The Court invalidated the for cause removal protections enjoyed by the PCAOB today, and in doing so, it illustrated how to find an agency to be unconstitutional, without really doing anything important at all. As Tom Goldstein predicted, CJ Roberts wrote the 5-4 opinion.
- Here's the removal protection enjoyed by the Board that the Court struck down, as summarized by the Court:
- A Board member cannot be removed except for willful violations of the Act, Board rules, or the securities laws; willful abuse of authority; or unreasonable failure to enforce compliance—as determined in a formal Commission order, rendered on the record and after notice and an opportunity for a hearing. §7217(d)(3); see §78y(a). The Act does not even give the Commission power to fire Board members for violations of other laws that do not relate to the Act, the securities laws, or the Board’s authority.

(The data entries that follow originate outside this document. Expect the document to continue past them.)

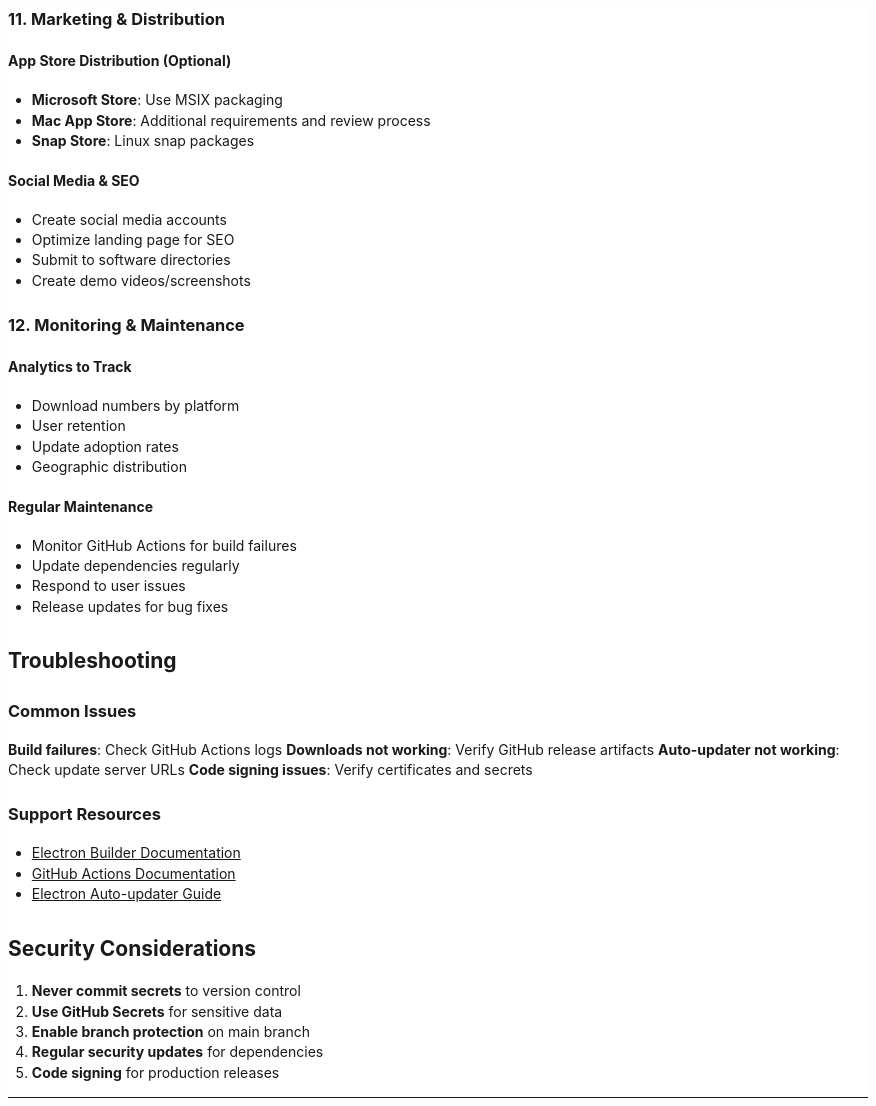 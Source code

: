 ### 11. Marketing & Distribution

#### App Store Distribution (Optional)
- **Microsoft Store**: Use MSIX packaging
- **Mac App Store**: Additional requirements and review process
- **Snap Store**: Linux snap packages

#### Social Media & SEO
- Create social media accounts
- Optimize landing page for SEO
- Submit to software directories
- Create demo videos/screenshots

### 12. Monitoring & Maintenance

#### Analytics to Track
- Download numbers by platform
- User retention
- Update adoption rates
- Geographic distribution

#### Regular Maintenance
- Monitor GitHub Actions for build failures
- Update dependencies regularly
- Respond to user issues
- Release updates for bug fixes

## Troubleshooting

### Common Issues

**Build failures**: Check GitHub Actions logs
**Downloads not working**: Verify GitHub release artifacts
**Auto-updater not working**: Check update server URLs
**Code signing issues**: Verify certificates and secrets

### Support Resources

- [Electron Builder Documentation](https://www.electron.build/)
- [GitHub Actions Documentation](https://docs.github.com/en/actions)
- [Electron Auto-updater Guide](https://www.electronjs.org/docs/latest/tutorial/updates)

## Security Considerations

1. **Never commit secrets** to version control
2. **Use GitHub Secrets** for sensitive data
3. **Enable branch protection** on main branch
4. **Regular security updates** for dependencies
5. **Code signing** for production releases

--- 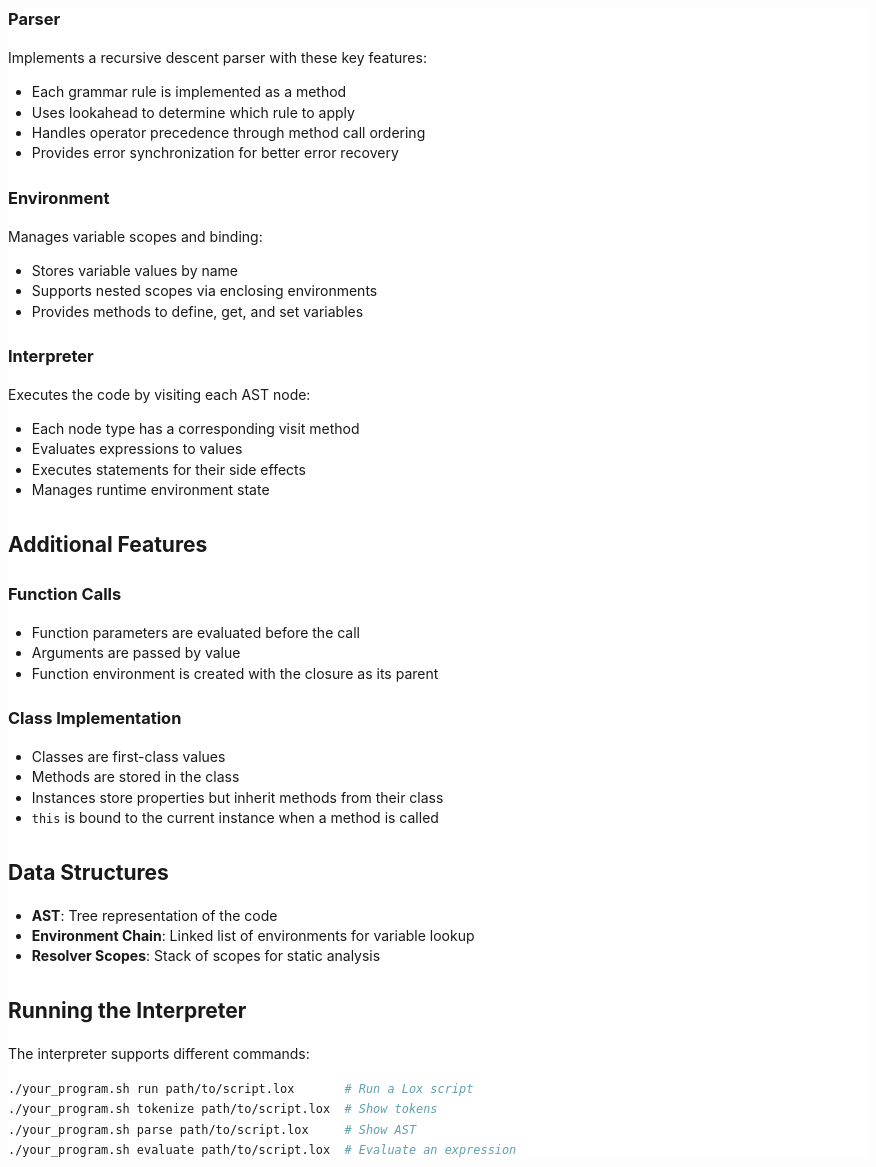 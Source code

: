 ### Parser

Implements a recursive descent parser with these key features:

- Each grammar rule is implemented as a method
- Uses lookahead to determine which rule to apply
- Handles operator precedence through method call ordering
- Provides error synchronization for better error recovery

### Environment

Manages variable scopes and binding:

- Stores variable values by name
- Supports nested scopes via enclosing environments
- Provides methods to define, get, and set variables

### Interpreter

Executes the code by visiting each AST node:

- Each node type has a corresponding visit method
- Evaluates expressions to values
- Executes statements for their side effects
- Manages runtime environment state

## Additional Features

### Function Calls

- Function parameters are evaluated before the call
- Arguments are passed by value
- Function environment is created with the closure as its parent

### Class Implementation

- Classes are first-class values
- Methods are stored in the class
- Instances store properties but inherit methods from their class
- `this` is bound to the current instance when a method is called

## Data Structures

- **AST**: Tree representation of the code
- **Environment Chain**: Linked list of environments for variable lookup
- **Resolver Scopes**: Stack of scopes for static analysis

## Running the Interpreter

The interpreter supports different commands:

```bash
./your_program.sh run path/to/script.lox       # Run a Lox script
./your_program.sh tokenize path/to/script.lox  # Show tokens
./your_program.sh parse path/to/script.lox     # Show AST
./your_program.sh evaluate path/to/script.lox  # Evaluate an expression
```
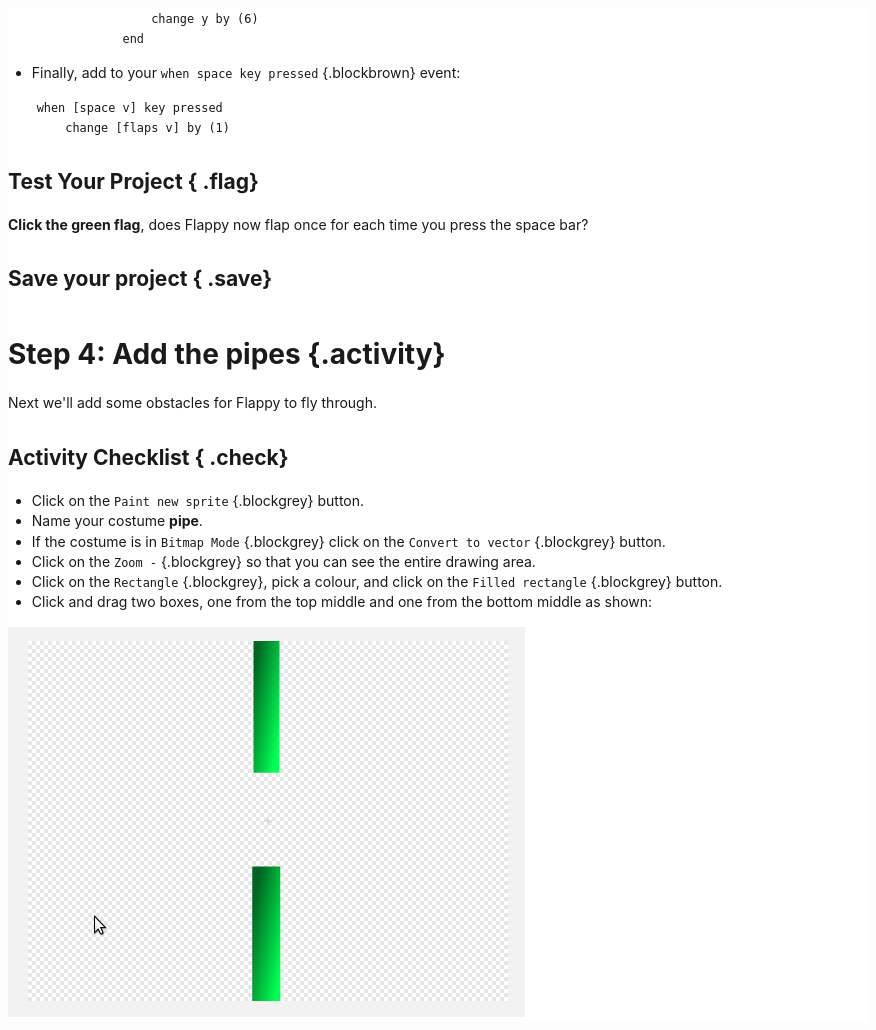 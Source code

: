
 ```blocks
                    change y by (6)
                end
```
+ Finally, add to your `when space key pressed` {.blockbrown} event:
```blocks
    when [space v] key pressed
        change [flaps v] by (1)
```

## Test Your Project { .flag}

__Click the green flag__, does Flappy now flap once for each time you press the space bar?

## Save your project { .save}

# **Step 4:** Add the pipes {.activity}

Next we'll add some obstacles for Flappy to fly through.

## Activity Checklist { .check}

+ Click on the `Paint new sprite` {.blockgrey} button.
+ Name your costume **pipe**.
+ If the costume is in `Bitmap Mode` {.blockgrey} click on the `Convert to vector` {.blockgrey} button.
+ Click on the `Zoom -` {.blockgrey} so that you can see the entire drawing area.
+ Click on the `Rectangle` {.blockgrey}, pick a colour, and click on the `Filled rectangle` {.blockgrey} button.
+ Click and drag two boxes, one from the top middle and one from the bottom middle as shown:

![screenshot](pipe_design.png)
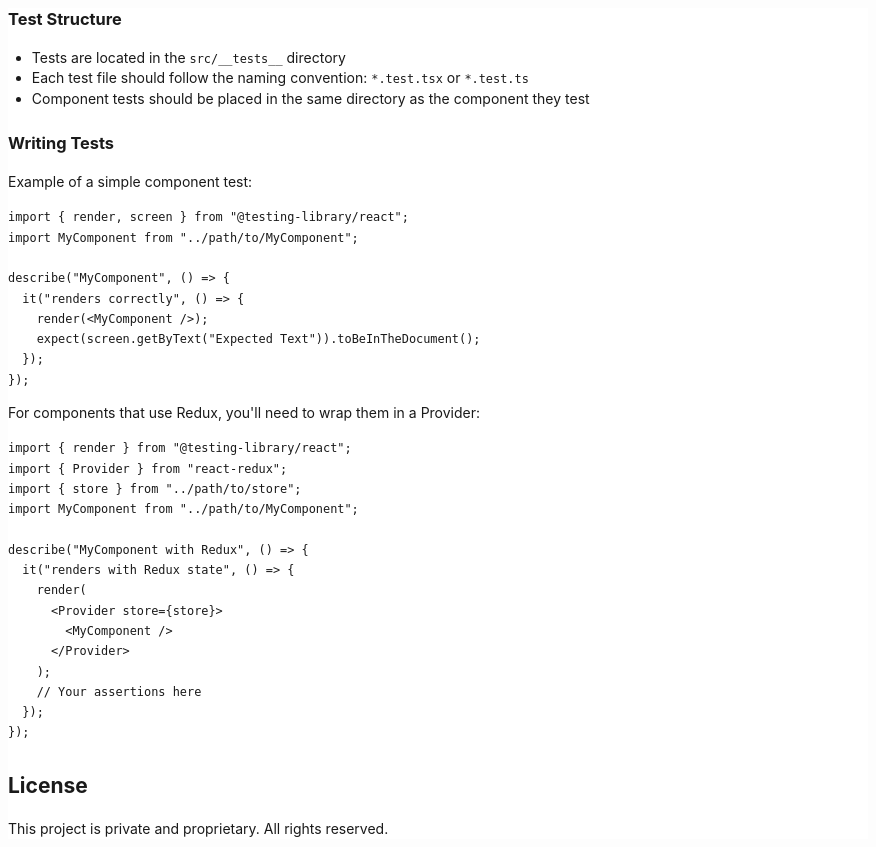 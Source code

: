 ### Test Structure

- Tests are located in the `src/__tests__` directory
- Each test file should follow the naming convention: `*.test.tsx` or `*.test.ts`
- Component tests should be placed in the same directory as the component they test

### Writing Tests

Example of a simple component test:

```tsx
import { render, screen } from "@testing-library/react";
import MyComponent from "../path/to/MyComponent";

describe("MyComponent", () => {
  it("renders correctly", () => {
    render(<MyComponent />);
    expect(screen.getByText("Expected Text")).toBeInTheDocument();
  });
});
```

For components that use Redux, you'll need to wrap them in a Provider:

```tsx
import { render } from "@testing-library/react";
import { Provider } from "react-redux";
import { store } from "../path/to/store";
import MyComponent from "../path/to/MyComponent";

describe("MyComponent with Redux", () => {
  it("renders with Redux state", () => {
    render(
      <Provider store={store}>
        <MyComponent />
      </Provider>
    );
    // Your assertions here
  });
});
```

## License

This project is private and proprietary. All rights reserved.
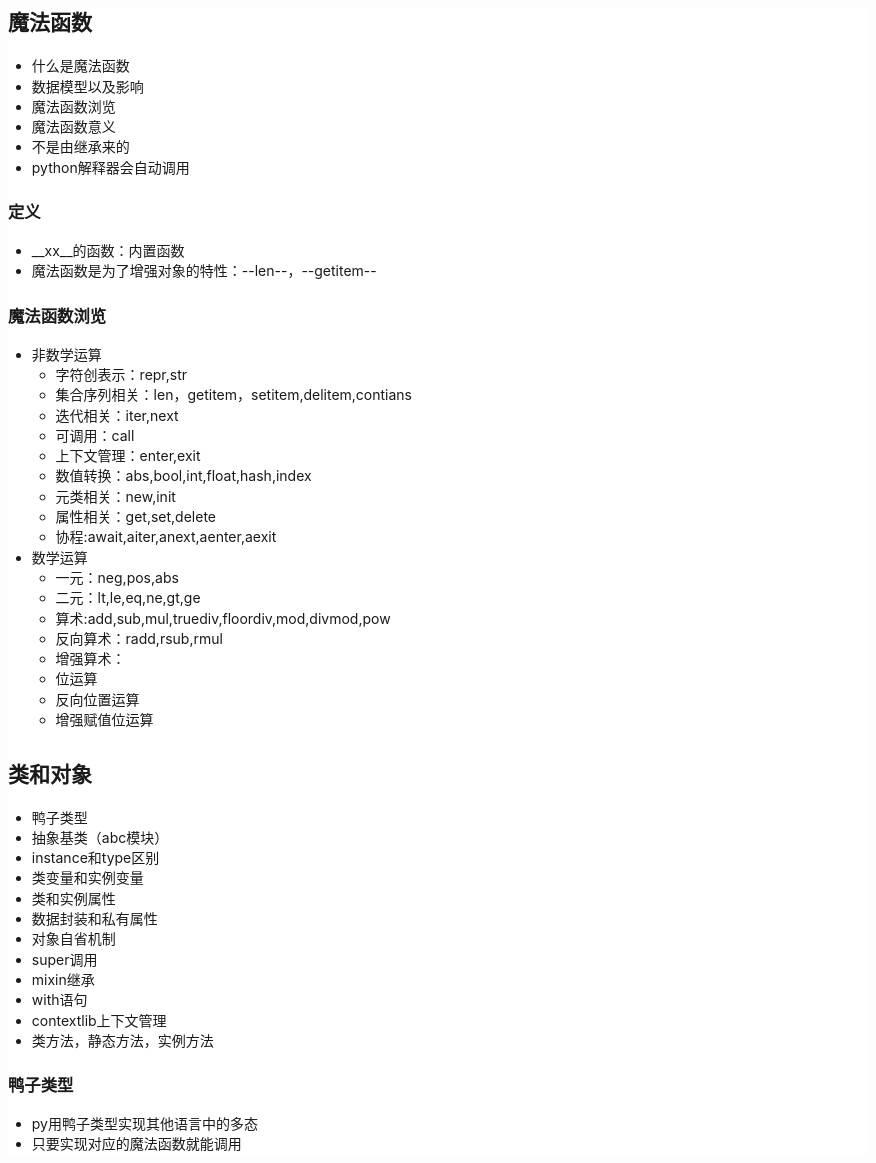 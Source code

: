 ## 魔法函数
+	什么是魔法函数
+	数据模型以及影响
+	魔法函数浏览
+	魔法函数意义
+	不是由继承来的
+	python解释器会自动调用

### 定义
+	__xx__的函数：内置函数
+	魔法函数是为了增强对象的特性：--len--，--getitem--

### 魔法函数浏览
+	非数学运算
	+	字符创表示：repr,str
	+	集合序列相关：len，getitem，setitem,delitem,contians
	+	迭代相关：iter,next
	+	可调用：call
	+	上下文管理：enter,exit
	+	数值转换：abs,bool,int,float,hash,index
	+	元类相关：new,init
	+	属性相关：get,set,delete
	+	协程:await,aiter,anext,aenter,aexit
+	数学运算
	+	一元：neg,pos,abs
	+	二元：lt,le,eq,ne,gt,ge
	+	算术:add,sub,mul,truediv,floordiv,mod,divmod,pow
	+	反向算术：radd,rsub,rmul
	+	增强算术：
	+	位运算
	+	反向位置运算
	+	增强赋值位运算

## 类和对象
+	鸭子类型
+	抽象基类（abc模块）
+	instance和type区别
+	类变量和实例变量
+	类和实例属性
+	数据封装和私有属性
+	对象自省机制
+	super调用
+	mixin继承
+	with语句
+	contextlib上下文管理
+	类方法，静态方法，实例方法

### 鸭子类型
+	py用鸭子类型实现其他语言中的多态
+	只要实现对应的魔法函数就能调用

- The reason this matters is because of a line of jurisprudence suggesting that the president must have the power to execute the laws passed by Congress. But if he can't fire some bureaucrats with responsibility over those laws, he doesn't have control over how they execute them. This is a separation of powers problem:
- The Constitution that makes the President accountable to the people for executing the laws also gives him the power to do so. That power includes, as a general matter, the authority to remove those who assist him in carrying out his duties. Without such power, the President could not be held fully accountable for discharging his own responsibilities; the buck would stop somewhere else.
- So the Board's protections from removal are unconstitutional. Does that invalidate everything the Board has done? Seems logical, as it was an unconstitutionally created agency. As Bainbridge notes, SOx doesn't come with a severability clause, and the petitioners wanted everything PCAOB has ever done to be nullified. That would have been a sorta big deal, at least if you tink that PCAOB itself is doing important work. But no:
- The remaining provisions are not “incapable of functioning independently,” Alaska Airlines, 480 U. S., at 684, and nothing in the statute’s text or historical context makes it “evident” that Congress, faced with the limitations imposed by the Constitution, would have preferred no Board at all to a Board whose members are removable at will.
- So the Board survives, just not its job protections. Moreover, in an appointments clause challenge to the Board, the Court explicitly brought the SEC within the confines of constitutional law, making it the equivalent of a head of a department within the executive branch:
- As a constitutional matter, we see no reason why a multimember body may not be the “Hea[d]” of a “Departmen[t]” that it governs. [And]
- the Commission is a freestanding component of the Executive Branch, not subordinate to or contained within any other such component, it constitutes a “Departmen[t]” for the purposes of the Appointments Clause.
- So really, the Court didn't do anything at all to PCAOB, which will continue exactly as before, only with its members removable by the President SEC, and took care to suggest that the SEC itself was an ordinary part of the executive branch, even though its members also enjoy for cause protections:
- Concluding that the removal restrictions are invalid leaves the Board removable by the Commission at will, and leaves the President separated from Board members by only a single level of good-cause tenure. The Commission is then fully responsible for the Board’s actions, which are no less subject than the Commission’s own functions to Presidential oversight.
- The remedy is the key, and although the Court didn't explain the remedy too clearly, it basically excised the removal protections, making members of the PCAOB removable at will by the President SEC (this may be defined a bit more clearly on remand by the DC Circuit), and handed petitioners a pretty empty declaratory victory:
- petitioners are not entitled to broad injunctive relief against the Board’s continued operations. But they are entitled to declaratory relief sufficient to ensure that the reporting requirements and auditing standards to which they are subject will be enforced only by a constitutional agency accountable to the Executive.
- It underscored that the opinion had nothing to do with the ordinary job protections of the civil service. It wrote cautiously in general:
- We do not decide the status of other Government employees, nor do we decide whether “lesser functionaries subordinate to officers of the United States” must be subject to the same sortof control as those who exercise “significant authority pursuant to the laws.” Buckley, supra, at 126, and n. 162.
- It's an unconventional remedy, actually, and it makes this decision much less dramatic than it threatened to be. What the majority and dissent are left to argue about, really, are purely symbolic questions of whether we are being drowned by bureaucrats v. whether Congress shouldn't have the power to structure the government essentially as it wants. I predict these stirring words will often be quoted from Roberts's opinion:
- One can have a government that functions without being ruled by functionaries, and a government that benefits from expertise without being ruled by experts. Our Constitution was adopted to enable the people to govern themselves, through their elected leaders. The growth of the Executive Branch, which now wields vast power and touches almost every aspect of daily life, heightens the concern that it may slip from the Executive’s control, and thus from that of the people.